* **What is required**: When the string "Contract" occurs in a line of the listing below, return that line.

━━━━━ Input for this task ━━━━━

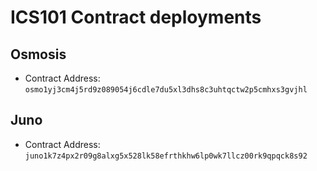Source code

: # ICS101 Contract deployments

## Osmosis

- Contract Address: `osmo1yj3cm4j5rd9z089054j6cdle7du5xl3dhs8c3uhtqctw2p5cmhxs3gvjhl`

## Juno

- Contract Address: `juno1k7z4px2r09g8alxg5x528lk58efrthkhw6lp0wk7llcz00rk9qpqck8s92`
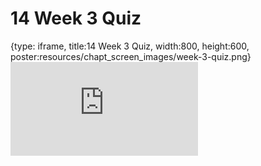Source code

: # 14 Week 3 Quiz
 
{type: iframe, title:14 Week 3 Quiz, width:800, height:600, poster:resources/chapt_screen_images/week-3-quiz.png}
![](https://b7m.github.io/Regression_Models/no_toc/week-3-quiz.html)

━━━━━

* **Task output**:
: # ICS101 Contract deployments
- Contract Address: `osmo1yj3cm4j5rd9z089054j6cdle7du5xl3dhs8c3uhtqctw2p5cmhxs3gvjhl`
- Contract Address: `juno1k7z4px2r09g8alxg5x528lk58efrthkhw6lp0wk7llcz00rk9qpqck8s92`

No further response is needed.